Он опустил глаза, заметив мой недоуменный взгляд. Его рука перестала барабанить по столу, но рот продолжал говорить:

— Эти вещи даже Бог не понимает. Еврейский Бог, он очень хорошо понимает одиночество, но любовь он не понимает совсем. Наш Господь единый, он такой единый, что Он совсем один на небе, без детей, без друзей, без врагов, но хуже всего — без женщины, так Он там просто сходит с ума от такого одиночества, и поэтому Он нас тоже сводит с ума и называет Израиль блудницей, и девственницей, и невестой, и всякими другими словами, которыми глупый мужчина называет женщину.

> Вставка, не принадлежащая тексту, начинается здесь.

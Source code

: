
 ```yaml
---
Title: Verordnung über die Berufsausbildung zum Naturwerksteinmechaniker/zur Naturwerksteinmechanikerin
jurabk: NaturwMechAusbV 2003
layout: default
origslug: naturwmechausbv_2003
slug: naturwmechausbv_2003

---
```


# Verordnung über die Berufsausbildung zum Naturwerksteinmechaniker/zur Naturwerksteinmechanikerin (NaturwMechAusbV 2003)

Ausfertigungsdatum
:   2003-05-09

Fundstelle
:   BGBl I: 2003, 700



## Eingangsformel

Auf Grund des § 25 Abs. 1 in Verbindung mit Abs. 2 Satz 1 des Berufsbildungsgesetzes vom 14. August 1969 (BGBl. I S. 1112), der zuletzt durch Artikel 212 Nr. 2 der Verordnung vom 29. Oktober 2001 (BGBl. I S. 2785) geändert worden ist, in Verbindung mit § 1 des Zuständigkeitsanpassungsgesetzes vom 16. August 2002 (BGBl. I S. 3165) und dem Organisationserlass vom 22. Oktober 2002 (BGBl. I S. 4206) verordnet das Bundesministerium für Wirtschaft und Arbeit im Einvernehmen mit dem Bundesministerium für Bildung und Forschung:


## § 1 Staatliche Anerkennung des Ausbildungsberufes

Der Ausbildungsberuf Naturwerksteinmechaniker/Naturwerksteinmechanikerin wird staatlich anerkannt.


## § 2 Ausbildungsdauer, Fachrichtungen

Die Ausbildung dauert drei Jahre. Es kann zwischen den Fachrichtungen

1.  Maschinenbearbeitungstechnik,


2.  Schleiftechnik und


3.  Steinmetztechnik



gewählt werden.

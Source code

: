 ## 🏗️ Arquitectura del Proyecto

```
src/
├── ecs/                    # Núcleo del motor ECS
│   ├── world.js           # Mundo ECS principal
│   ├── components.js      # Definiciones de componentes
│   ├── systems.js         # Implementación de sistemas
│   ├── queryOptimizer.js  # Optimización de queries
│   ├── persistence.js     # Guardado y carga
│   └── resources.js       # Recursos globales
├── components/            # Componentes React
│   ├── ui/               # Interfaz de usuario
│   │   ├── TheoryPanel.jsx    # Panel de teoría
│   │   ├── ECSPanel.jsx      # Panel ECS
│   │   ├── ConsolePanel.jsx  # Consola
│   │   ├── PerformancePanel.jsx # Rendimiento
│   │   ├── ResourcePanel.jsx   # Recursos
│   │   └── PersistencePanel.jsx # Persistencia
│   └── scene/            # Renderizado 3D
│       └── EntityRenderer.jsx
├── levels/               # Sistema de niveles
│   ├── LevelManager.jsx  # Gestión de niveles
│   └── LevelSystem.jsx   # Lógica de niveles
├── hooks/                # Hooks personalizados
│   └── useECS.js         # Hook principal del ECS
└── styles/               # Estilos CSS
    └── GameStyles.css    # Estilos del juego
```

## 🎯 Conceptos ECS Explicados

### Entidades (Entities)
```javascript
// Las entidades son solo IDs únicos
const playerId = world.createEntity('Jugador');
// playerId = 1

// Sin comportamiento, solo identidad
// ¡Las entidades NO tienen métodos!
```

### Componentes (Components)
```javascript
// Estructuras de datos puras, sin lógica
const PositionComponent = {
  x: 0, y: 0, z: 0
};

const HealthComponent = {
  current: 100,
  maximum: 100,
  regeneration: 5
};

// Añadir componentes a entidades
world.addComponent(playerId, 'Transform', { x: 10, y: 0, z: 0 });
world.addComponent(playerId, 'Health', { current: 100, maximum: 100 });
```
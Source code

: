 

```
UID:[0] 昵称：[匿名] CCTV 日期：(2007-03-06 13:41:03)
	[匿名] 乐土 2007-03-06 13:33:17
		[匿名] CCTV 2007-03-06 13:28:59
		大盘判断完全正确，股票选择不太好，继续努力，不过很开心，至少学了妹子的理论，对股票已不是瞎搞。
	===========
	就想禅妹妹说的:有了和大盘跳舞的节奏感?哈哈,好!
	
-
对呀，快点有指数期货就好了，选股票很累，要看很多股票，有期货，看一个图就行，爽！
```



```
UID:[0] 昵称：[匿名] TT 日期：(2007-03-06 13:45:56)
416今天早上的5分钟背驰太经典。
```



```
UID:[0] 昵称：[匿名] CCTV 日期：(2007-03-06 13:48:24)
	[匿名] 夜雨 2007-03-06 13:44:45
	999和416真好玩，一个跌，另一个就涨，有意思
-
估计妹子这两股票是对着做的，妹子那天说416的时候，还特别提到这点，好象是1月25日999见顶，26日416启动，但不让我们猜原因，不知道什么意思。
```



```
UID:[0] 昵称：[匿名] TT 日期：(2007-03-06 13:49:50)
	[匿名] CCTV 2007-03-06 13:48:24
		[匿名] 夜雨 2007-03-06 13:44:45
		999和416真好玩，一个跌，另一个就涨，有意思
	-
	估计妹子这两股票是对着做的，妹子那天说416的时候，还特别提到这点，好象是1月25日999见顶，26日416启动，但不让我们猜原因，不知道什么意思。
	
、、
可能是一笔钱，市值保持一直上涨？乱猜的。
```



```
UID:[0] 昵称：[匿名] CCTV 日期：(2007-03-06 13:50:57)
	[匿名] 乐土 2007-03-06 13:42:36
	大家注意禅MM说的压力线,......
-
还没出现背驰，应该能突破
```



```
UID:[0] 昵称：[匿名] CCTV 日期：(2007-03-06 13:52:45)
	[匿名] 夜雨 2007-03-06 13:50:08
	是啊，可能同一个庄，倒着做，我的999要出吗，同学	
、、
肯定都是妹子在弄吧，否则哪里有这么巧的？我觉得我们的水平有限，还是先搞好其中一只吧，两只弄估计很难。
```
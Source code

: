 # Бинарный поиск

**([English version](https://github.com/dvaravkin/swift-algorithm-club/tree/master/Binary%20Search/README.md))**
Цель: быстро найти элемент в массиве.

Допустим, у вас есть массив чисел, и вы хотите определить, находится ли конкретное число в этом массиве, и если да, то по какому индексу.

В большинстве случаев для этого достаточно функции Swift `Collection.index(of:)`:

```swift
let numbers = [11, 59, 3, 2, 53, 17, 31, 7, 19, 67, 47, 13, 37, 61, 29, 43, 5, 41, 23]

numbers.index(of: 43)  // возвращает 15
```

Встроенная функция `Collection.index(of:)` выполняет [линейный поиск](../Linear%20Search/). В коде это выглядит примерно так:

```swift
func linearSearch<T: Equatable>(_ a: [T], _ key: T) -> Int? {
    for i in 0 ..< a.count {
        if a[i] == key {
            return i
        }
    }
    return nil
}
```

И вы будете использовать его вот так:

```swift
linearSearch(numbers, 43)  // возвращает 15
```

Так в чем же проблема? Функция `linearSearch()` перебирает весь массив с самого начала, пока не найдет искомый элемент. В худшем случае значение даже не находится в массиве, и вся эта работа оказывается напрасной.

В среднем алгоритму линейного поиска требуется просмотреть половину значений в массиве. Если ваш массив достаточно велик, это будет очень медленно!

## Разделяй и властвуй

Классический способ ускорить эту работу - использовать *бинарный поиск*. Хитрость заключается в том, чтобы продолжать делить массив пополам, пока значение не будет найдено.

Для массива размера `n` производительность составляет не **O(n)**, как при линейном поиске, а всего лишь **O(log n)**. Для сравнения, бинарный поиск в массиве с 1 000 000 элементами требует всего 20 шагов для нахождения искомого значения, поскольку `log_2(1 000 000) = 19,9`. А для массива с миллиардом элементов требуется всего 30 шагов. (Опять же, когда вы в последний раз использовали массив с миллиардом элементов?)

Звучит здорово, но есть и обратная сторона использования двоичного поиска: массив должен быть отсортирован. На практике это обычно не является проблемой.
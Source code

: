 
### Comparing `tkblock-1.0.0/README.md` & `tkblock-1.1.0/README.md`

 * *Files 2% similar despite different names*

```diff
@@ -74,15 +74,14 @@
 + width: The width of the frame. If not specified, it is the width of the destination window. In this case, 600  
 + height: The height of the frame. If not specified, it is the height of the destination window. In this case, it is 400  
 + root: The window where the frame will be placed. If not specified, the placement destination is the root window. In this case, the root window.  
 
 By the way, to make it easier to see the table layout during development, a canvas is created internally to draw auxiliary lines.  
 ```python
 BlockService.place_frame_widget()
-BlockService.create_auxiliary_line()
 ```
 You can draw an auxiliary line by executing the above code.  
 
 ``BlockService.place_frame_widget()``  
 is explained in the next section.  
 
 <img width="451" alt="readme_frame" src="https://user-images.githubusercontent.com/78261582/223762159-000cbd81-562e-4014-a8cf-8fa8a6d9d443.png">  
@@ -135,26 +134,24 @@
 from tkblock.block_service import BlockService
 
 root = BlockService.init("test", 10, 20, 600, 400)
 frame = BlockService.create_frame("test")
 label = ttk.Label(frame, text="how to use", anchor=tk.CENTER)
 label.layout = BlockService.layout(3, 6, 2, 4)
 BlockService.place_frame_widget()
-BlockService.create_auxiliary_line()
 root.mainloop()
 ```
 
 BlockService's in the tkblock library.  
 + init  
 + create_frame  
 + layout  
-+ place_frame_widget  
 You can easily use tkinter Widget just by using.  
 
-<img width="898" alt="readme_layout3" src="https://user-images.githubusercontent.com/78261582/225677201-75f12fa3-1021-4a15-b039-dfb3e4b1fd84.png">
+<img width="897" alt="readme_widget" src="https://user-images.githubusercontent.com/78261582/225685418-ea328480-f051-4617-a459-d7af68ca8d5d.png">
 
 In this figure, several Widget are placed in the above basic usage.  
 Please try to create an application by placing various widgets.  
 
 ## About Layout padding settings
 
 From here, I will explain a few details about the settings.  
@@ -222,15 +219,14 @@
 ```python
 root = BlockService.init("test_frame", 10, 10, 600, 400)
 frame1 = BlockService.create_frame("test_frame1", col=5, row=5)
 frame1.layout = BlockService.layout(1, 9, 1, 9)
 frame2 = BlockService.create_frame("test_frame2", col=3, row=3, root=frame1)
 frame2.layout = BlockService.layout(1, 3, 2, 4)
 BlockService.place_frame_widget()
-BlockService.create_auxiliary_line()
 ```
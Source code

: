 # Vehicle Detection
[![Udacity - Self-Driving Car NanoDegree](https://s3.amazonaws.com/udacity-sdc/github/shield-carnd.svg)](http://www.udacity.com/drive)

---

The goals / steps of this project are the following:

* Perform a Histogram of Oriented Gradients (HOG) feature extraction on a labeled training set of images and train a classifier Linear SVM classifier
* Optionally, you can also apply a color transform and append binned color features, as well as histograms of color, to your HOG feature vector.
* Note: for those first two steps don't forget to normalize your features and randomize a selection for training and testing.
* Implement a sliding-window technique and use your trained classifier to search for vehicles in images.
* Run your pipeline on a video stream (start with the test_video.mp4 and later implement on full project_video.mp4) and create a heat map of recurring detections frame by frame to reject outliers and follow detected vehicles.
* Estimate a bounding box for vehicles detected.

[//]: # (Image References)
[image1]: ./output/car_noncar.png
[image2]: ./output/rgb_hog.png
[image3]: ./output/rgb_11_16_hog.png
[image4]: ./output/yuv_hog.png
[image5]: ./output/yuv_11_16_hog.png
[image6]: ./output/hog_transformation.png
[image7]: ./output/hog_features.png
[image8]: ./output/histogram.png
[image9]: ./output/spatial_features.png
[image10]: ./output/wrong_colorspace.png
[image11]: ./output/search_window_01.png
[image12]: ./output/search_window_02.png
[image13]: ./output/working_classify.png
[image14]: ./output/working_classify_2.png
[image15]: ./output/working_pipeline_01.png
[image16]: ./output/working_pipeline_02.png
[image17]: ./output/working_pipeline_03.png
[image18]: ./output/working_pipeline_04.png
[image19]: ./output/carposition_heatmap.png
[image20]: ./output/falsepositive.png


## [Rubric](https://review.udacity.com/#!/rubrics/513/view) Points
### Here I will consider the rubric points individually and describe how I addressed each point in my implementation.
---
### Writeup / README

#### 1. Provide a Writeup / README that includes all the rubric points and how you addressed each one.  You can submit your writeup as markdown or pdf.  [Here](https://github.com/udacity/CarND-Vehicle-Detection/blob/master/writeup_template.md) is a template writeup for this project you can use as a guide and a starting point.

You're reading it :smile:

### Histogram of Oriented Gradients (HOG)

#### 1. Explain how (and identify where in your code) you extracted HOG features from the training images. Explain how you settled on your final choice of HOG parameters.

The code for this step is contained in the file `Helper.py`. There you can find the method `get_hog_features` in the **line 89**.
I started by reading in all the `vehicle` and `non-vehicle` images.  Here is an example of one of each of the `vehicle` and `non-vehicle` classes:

А женщина, она совсем не это, она всего-навсего обыкновенная плоть и кровь. Как жаль, что я только сейчас это понял. Может быть, если бы я понимал это уже тогда, если бы я понимал, что любовь — это дело ума, а не сердца, что это дело не мечты и безумия, а правил и законов, я бы больше преуспел в своей жизни. Но ведь понять, Зейде, — это одно, а преуспеть — это совсем другое. Чтобы один мужчина сумел заполучить ту единственную женщину, которую он действительно хочет, для этого кто-то должен управлять всем миром, и все части мира должны для этого сдвинуться и сложиться как нужно. Потому что ничто не случается само по себе. Иногда человек тонет в вади здесь, в Стране Израиля, чтобы в Америке кто-то другой выиграл деньги в карты, а иногда дождевое облако идет всю дорогу от Европы до нас, чтобы здесь мужчина и женщина были вместе в грозовую ночь, и если кто-нибудь кончает с собой, это значит, что кому-то другому очень-очень нужно, чтобы он умер, а когда ворона каркает, кто-то слышит этот ее крик И когда я увидел Юдит, как она едет себе в коляске, и эта коляска плыла так медленно-медленно с той вот стороны, а солнце светило вот с этой, и я посмотрел на нее и сразу понял: это та женщина, которую мои глаза могут поднять с земли, они могут ее поднять и принести ко мне. В стране Индии есть такие люди, они могут сдвинуть чашку на столе, просто посмотрев на нее глазами, одним только взглядом. Ты знал об этом, Зейде? Я читал об этом в детской газете у нашего Деревенского Папиша. Этот Папиш, он сохранил у себя все старые газеты. Там, в этой Индии, есть такие люди, факиры, они совсем не чувствуют боль, они могут остановить свое дыхание и сердце, и могут глазами подвинуть чашку на столе куда захотят, направо или налево. Чтоб я так был здоров, Зейде, — одними глазами! Направо и налево. Налево и направо. Вот так они ее двигают. А сдвинуть чашку, чтобы ты знал, Зейде, чашку намного труднее сдвинуть, чем женщину.